Data shown:
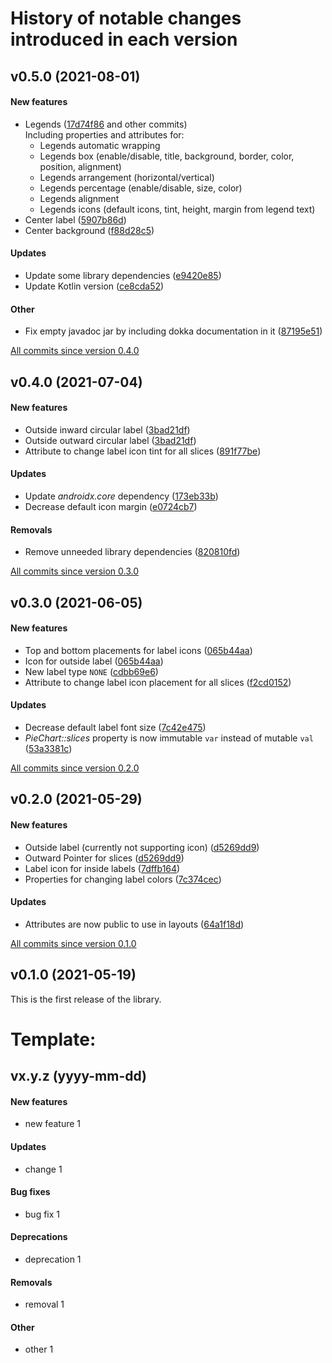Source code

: # History of notable changes introduced in each version

## v0.5.0 (2021-08-01)
#### New features
  - Legends ([17d74f86] and other commits)  
    Including properties and attributes for:
    - Legends automatic wrapping
    - Legends box (enable/disable, title, background, border, color, position, alignment)
    - Legends arrangement (horizontal/vertical)
    - Legends percentage (enable/disable, size, color)
    - Legends alignment
    - Legends icons (default icons, tint, height, margin from legend text)
  - Center label ([5907b86d])
  - Center background ([f88d28c5])
#### Updates
  - Update some library dependencies ([e9420e85])
  - Update Kotlin version ([ce8cda52])
#### Other
  - Fix empty javadoc jar by including dokka documentation in it ([87195e51])

[All commits since version 0.4.0]

## v0.4.0 (2021-07-04)
#### New features
  - Outside inward circular label ([3bad21df])
  - Outside outward circular label ([3bad21df])
  - Attribute to change label icon tint for all slices ([891f77be])
#### Updates
  - Update *androidx.core* dependency ([173eb33b])
  - Decrease default icon margin ([e0724cb7])
#### Removals
  - Remove unneeded library dependencies ([820810fd])

[All commits since version 0.3.0]

## v0.3.0 (2021-06-05)
#### New features
  - Top and bottom placements for label icons ([065b44aa])
  - Icon for outside label ([065b44aa])
  - New label type `NONE` ([cdbb69e6])
  - Attribute to change label icon placement for all slices ([f2cd0152])
#### Updates
  - Decrease default label font size ([7c42e475])
  - *PieChart::slices* property is now immutable `var` instead of mutable `val` ([53a3381c])

[All commits since version 0.2.0]

## v0.2.0 (2021-05-29)
#### New features
  - Outside label (currently not supporting icon) ([d5269dd9])
  - Outward Pointer for slices ([d5269dd9])
  - Label icon for inside labels ([7dffb164])
  - Properties for changing label colors ([7c374cec])
#### Updates
  - Attributes are now public to use in layouts ([64a1f18d])

[All commits since version 0.1.0]

## v0.1.0 (2021-05-19)
This is the first release of the library.


[All commits since version 0.1.0]: https://github.com/mahozad/android-pie-chart/compare/v0.1.0...v0.2.0
[All commits since version 0.2.0]: https://github.com/mahozad/android-pie-chart/compare/v0.2.0...v0.3.0
[All commits since version 0.3.0]: https://github.com/mahozad/android-pie-chart/compare/v0.3.0...v0.4.0
[All commits since version 0.4.0]: https://github.com/mahozad/android-pie-chart/compare/v0.4.0...v0.5.0

[64a1f18d]: https://github.com/mahozad/android-pie-chart/commit/64a1f18d
[7c374cec]: https://github.com/mahozad/android-pie-chart/commit/7c374cec
[7dffb164]: https://github.com/mahozad/android-pie-chart/commit/7dffb164
[d5269dd9]: https://github.com/mahozad/android-pie-chart/commit/d5269dd9
[53a3381c]: https://github.com/mahozad/android-pie-chart/commit/53a3381c
[7c42e475]: https://github.com/mahozad/android-pie-chart/commit/7c42e475
[f2cd0152]: https://github.com/mahozad/android-pie-chart/commit/f2cd0152
[cdbb69e6]: https://github.com/mahozad/android-pie-chart/commit/cdbb69e6
[065b44aa]: https://github.com/mahozad/android-pie-chart/commit/065b44aa
[820810fd]: https://github.com/mahozad/android-pie-chart/commit/820810fd
[173eb33b]: https://github.com/mahozad/android-pie-chart/commit/173eb33b
[3bad21df]: https://github.com/mahozad/android-pie-chart/commit/3bad21df
[e0724cb7]: https://github.com/mahozad/android-pie-chart/commit/e0724cb7
[891f77be]: https://github.com/mahozad/android-pie-chart/commit/891f77be
[17d74f86]: https://github.com/mahozad/android-pie-chart/commit/17d74f86
[5907b86d]: https://github.com/mahozad/android-pie-chart/commit/5907b86d
[f88d28c5]: https://github.com/mahozad/android-pie-chart/commit/f88d28c5
[e9420e85]: https://github.com/mahozad/android-pie-chart/commit/e9420e85
[ce8cda52]: https://github.com/mahozad/android-pie-chart/commit/ce8cda52
[87195e51]: https://github.com/mahozad/android-pie-chart/commit/87195e51

[comment]: <> (NOTE: Be aware that modifying the format of this file might impact the script that makes body for GitHub release)

# Template:
## vx.y.z (yyyy-mm-dd)
#### New features
  - new feature 1
#### Updates
  - change 1
#### Bug fixes
  - bug fix 1
#### Deprecations
  - deprecation 1
#### Removals
  - removal 1
#### Other
  - other 1
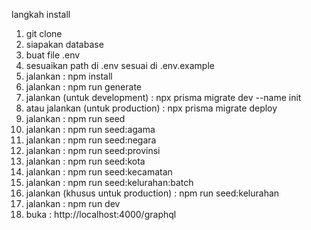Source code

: langkah install

1. git clone
2. siapakan database
3. buat file .env
4. sesuaikan path di .env sesuai di .env.example
5. jalankan : npm install
6. jalankan : npm run generate
7. jalankan (untuk development) : npx prisma migrate dev --name init
8. atau jalankan (untuk production) : npx prisma migrate deploy
9. jalankan : npm run seed
10. jalankan : npm run seed:agama
11. jalankan : npm run seed:negara
12. jalankan : npm run seed:provinsi
13. jalankan : npm run seed:kota
14. jalankan : npm run seed:kecamatan
15. jalankan : npm run seed:kelurahan:batch
16. jalankan (khusus untuk production) : npm run seed:kelurahan
17. jalankan : npm run dev
18. buka : http://localhost:4000/graphql
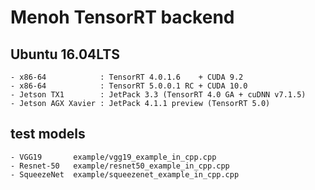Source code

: # Menoh TensorRT backend

##  Ubuntu 16.04LTS
    - x86-64            : TensorRT 4.0.1.6    + CUDA 9.2
    - x86-64            : TensorRT 5.0.0.1 RC + CUDA 10.0
    - Jetson TX1        : JetPack 3.3 (TensorRT 4.0 GA + cuDNN v7.1.5)
    - Jetson AGX Xavier : JetPack 4.1.1 preview (TensorRT 5.0)

##  test models
    - VGG19       example/vgg19_example_in_cpp.cpp
    - Resnet-50   example/resnet50_example_in_cpp.cpp
    - SqueezeNet  example/squeezenet_example_in_cpp.cpp

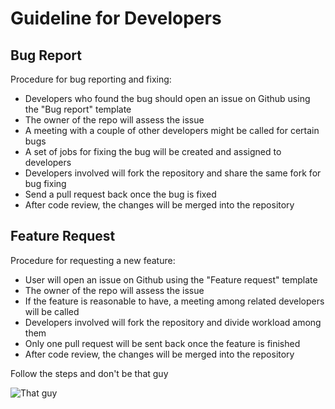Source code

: # Guideline for Developers

## Bug Report

Procedure for bug reporting and fixing:
* Developers who found the bug should open an issue on Github using the "Bug report" template
* The owner of the repo will assess the issue
* A meeting with a couple of other developers might be called for certain bugs
* A set of jobs for fixing the bug will be created and assigned to developers
* Developers involved will fork the repository and share the same fork for bug fixing
* Send a pull request back once the bug is fixed
* After code review, the changes will be merged into the repository

## Feature Request

Procedure for requesting a new feature:
* User will open an issue on Github using the "Feature request" template
* The owner of the repo will assess the issue
* If the feature is reasonable to have, a meeting among related developers will be called
* Developers involved will fork the repository and divide workload among them
* Only one pull request will be sent back once the feature is finished
* After code review, the changes will be merged into the repository

Follow the steps and don't be that guy

![That guy](https://media.giphy.com/media/13sH3Qyz5asBva/giphy.gif)
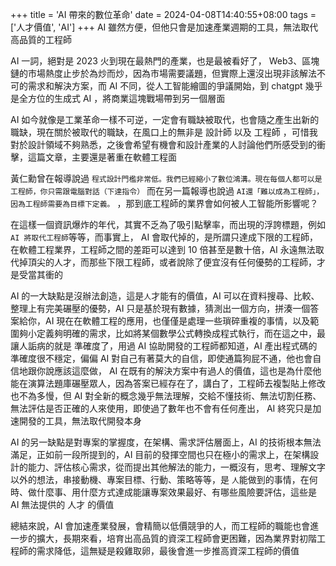 +++
title = 'AI 帶來的數位革命'
date = 2024-04-08T14:40:55+08:00
tags = ['人才價值', 'AI']
+++
AI 雖然方便，但他只會是加速產業週期的工具，無法取代高品質的工程師
<!--more-->
AI 一詞，絕對是 2023 火到現在最熱門的產業，也是最被看好了， Web3、區塊鏈的市場熱度止步於為炒而炒，因為市場需要議題，但實際上還沒出現非該解法不可的需求和解決方案，而 AI 不同，從人工智能繪圖的爭議開始，到 chatgpt 幾乎是全方位的生成式 AI ，將商業這塊戰場帶到另一個層面

AI 如今就像是工業革命一樣不可逆，一定會有職缺被取代，也會隨之產生出新的職缺，現在關於被取代的職缺，在風口上的無非是 設計師 以及 工程師 ，可惜我對於設計領域不夠熟悉，之後會希望有機會和設計產業的人討論他們所感受到的衝擊，這篇文章，主要還是著重在軟體工程面

黃仁勳曾在報導說過 `程式設計門檻非常低。我們已經縮小了數位鴻溝。現在每個人都可以是工程師，你只需跟電腦對話（下達指令）` 而在另一篇報導也說過 `AI還「難以成為工程師」，因為工程師需要為目標下定義。` ，那到底工程師的業界會如何被人工智能所影響呢？

在這樣一個資訊爆炸的年代，其實不乏為了吸引點擊率，而出現的浮誇標題，例如 `AI 將取代工程師`等等，而事實上， AI 會取代掉的，是所謂只達成下限的工程師，在軟體工程業界，工程師之間的差距可以達到 10 倍甚至是數十倍，AI 永遠無法取代掉頂尖的人才，而那些下限工程師，或者說除了便宜沒有任何優勢的工程師，才是受當其衝的

AI 的一大缺點是沒辦法創造，這是`人`才能有的價值，AI 可以在資料搜尋、比較、整理上有完美碾壓的優勢，AI 只是基於現有數據，猜測出一個方向，拼湊一個答案給你，AI 現在在軟體工程的應用，也僅僅是處理一些瑣碎重複的事情，以及範圍夠小定義夠明確的需求，比如將某個數學公式轉換成程式執行，而在這之中，最讓人詬病的就是 準確度了，用過 AI 協助開發的工程師都知道，AI 產出程式碼的準確度很不穩定，偏偏 AI 對自己有著莫大的自信，即使通篇狗屁不通，他也會自信地跟你說應該這麼做， AI 在既有的解決方案中有過人的價值，這也是為什麼他能在演算法題庫碾壓眾人，因為答案已經存在了，講白了，工程師去複製貼上修改也不為多慢，但 AI 對全新的概念幾乎無法理解，交給不懂技術、無法切割任務、無法評估是否正確的人來使用，即使過了數年也不會有任何產出， AI 終究只是加速開發的工具，無法取代開發本身

AI 的另一缺點是對專案的掌握度，在架構、需求評估層面上，AI 的技術根本無法滿足，正如前一段所提到的，AI 目前的發揮空間也只在極小的需求上，在架構設計的能力、評估核心需求，從而提出其他解法的能力，一概沒有，思考、理解文字以外的想法，串接動機、專案目標、行動、策略等等，是 `人`能做到的事情，在何時、做什麼事、用什麼方式達成能讓專案效果最好、有哪些風險要評估，這些是 AI 無法提供的 人才 的價值

總結來說，AI 會加速產業發展，會精簡以低價競爭的人，而工程師的職能也會進一步的擴大，長期來看，培育出高品質的資深工程師會更困難，因為業界對初階工程師的需求降低，這無疑是殺雞取卵，最後會進一步推高資深工程師的價值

Brief: Of the lines above, output exactly those from the line bearing "Procedure for bug" through the line bearing "assigned to developers", inclusive.

Solution:
Procedure for bug reporting and fixing:
* Developers who found the bug should open an issue on Github using the "Bug report" template
* The owner of the repo will assess the issue
* A meeting with a couple of other developers might be called for certain bugs
* A set of jobs for fixing the bug will be created and assigned to developers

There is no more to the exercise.